Imagine while CM was (by reports on the aviation forums) a hard driving and dominant man, WM was quite passive, and unable to make a judgment and assert himself (e.g., the pasta, the drinking). The only things WM fought for (long hair) were IMO meaningless and inconsequential. (There is no trace of his environmental protection activities, no films, no one lauding him for his effort, nothing. Was he ever able to create some finished output, or was it all on hold while his lifestyle played out? DM suggested as much in WMs obituary. He was a man of vision. Yet To Be Realized... His last, still unlaunched, animal welfare mission is accepting donations. Did MB leave because of this stagnation? She was in it to begin it, what happened?) Likewise, IMO the only thing DM seems to have inherited from WM is the ability to make a hobby into a full time money pit.
Its all beginning to remind me of the Bathtub Murderers, who were local (Brampton? Mississauga?) girls who killed their alcoholic mother because they felt her drinking was keeping them away from the finer things in life. They got out after three years each. Perhaps that story helped DM feel justified in murdering WM. No more discount retailers and Kraft Dinner and cheap $12k fiberglass kit cars and being jerked around into managing some moneypit MRO project.
So look what the guy turned into:
The letters obtained by the National Post reveal a man with a flair for purple prose and expensive taste in clothes should he wear an Armani or McQueen suit at trial
Its quite apparent that he wasnt interested in WMs values. Its interesting, though, that he intended to buy his mother a luxury Tesla car. Perhaps in MB, DM saw a kindred spirit who loved the good life. Did you know MB was there the night WM died? Shes an Interior Designer shes made a career out of shopping for pretty things with other peoples money. How amazingly different these parents were in their lifestyle.
Throughout his letters, Millard makes multiple references to how he has convinced many of the guards and prisoners that he did not kill Bosma, the young Hamilton father who put his Dodge Ram truck up for sale online, went for a test drive with two strangers, and never returned.
Hes unable to distinguish between convinced and been put on ignore by.

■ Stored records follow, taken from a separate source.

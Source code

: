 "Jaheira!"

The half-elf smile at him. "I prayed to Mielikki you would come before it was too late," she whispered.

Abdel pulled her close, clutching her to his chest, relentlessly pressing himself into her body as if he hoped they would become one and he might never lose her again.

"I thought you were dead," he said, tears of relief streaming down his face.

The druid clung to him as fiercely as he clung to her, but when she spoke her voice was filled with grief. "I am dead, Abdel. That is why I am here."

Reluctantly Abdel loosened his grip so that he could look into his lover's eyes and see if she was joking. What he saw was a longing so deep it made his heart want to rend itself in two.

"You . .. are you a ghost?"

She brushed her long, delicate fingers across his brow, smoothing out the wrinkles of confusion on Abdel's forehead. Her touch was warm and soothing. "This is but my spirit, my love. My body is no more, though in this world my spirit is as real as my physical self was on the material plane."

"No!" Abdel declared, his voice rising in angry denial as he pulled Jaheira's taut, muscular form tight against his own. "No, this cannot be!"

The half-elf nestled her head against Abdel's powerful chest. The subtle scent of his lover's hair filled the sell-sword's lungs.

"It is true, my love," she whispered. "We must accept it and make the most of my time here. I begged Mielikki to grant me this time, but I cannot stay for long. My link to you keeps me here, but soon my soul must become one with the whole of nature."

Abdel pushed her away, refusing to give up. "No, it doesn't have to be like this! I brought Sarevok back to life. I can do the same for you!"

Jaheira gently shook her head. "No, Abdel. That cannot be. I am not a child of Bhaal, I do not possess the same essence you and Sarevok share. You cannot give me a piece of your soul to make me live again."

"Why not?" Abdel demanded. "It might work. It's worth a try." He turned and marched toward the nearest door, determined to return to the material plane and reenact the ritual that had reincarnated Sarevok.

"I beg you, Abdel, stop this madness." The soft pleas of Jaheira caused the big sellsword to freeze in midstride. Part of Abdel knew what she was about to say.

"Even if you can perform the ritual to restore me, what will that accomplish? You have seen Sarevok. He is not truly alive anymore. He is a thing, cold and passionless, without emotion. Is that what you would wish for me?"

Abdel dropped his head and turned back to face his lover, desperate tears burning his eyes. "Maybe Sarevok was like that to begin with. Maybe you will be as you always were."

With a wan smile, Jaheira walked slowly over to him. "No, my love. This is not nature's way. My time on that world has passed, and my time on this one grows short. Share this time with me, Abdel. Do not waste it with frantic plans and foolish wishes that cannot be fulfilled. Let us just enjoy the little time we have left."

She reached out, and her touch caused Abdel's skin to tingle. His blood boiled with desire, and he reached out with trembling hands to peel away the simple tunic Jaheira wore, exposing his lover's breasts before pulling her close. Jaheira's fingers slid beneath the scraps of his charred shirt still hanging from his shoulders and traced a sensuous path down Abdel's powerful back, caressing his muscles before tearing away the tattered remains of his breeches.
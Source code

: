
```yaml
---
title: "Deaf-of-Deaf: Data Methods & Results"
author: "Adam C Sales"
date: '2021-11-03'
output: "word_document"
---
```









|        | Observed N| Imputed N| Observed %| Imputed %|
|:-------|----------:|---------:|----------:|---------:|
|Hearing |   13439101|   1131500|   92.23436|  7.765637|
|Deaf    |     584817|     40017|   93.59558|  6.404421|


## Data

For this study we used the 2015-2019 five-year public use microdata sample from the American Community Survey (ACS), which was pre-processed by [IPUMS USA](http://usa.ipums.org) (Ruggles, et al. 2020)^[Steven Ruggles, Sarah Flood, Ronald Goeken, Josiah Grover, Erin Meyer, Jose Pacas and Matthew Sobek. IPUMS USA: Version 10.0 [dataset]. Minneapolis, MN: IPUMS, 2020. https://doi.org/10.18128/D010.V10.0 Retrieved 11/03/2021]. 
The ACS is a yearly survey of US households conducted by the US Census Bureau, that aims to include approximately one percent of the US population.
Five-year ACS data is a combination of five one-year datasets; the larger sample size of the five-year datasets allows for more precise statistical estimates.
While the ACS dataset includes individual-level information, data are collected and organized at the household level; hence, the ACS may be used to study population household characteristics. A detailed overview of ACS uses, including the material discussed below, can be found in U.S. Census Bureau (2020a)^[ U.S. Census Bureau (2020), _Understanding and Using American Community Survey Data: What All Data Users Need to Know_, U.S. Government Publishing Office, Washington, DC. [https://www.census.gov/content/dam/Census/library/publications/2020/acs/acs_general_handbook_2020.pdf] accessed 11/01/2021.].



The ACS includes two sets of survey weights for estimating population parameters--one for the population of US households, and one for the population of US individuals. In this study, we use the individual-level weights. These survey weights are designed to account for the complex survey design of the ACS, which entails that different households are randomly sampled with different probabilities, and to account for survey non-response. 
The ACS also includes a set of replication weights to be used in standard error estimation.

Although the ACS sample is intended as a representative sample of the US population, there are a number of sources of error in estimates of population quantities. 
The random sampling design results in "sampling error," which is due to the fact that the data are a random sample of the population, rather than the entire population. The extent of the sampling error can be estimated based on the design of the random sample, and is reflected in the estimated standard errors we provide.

Yep. Sure. Whatever. Dont you know everyone here is innocent? How is he able to convince these people without getting into the facts of the case? He just feels that he has been successful in cultivating the image he wants to have, I guess. Hes playing DM. Oh sorry, Big D, in his mind hes trained them all to call him Big D.
I am glad that LE have been relentless in their persecution of DM, anyway.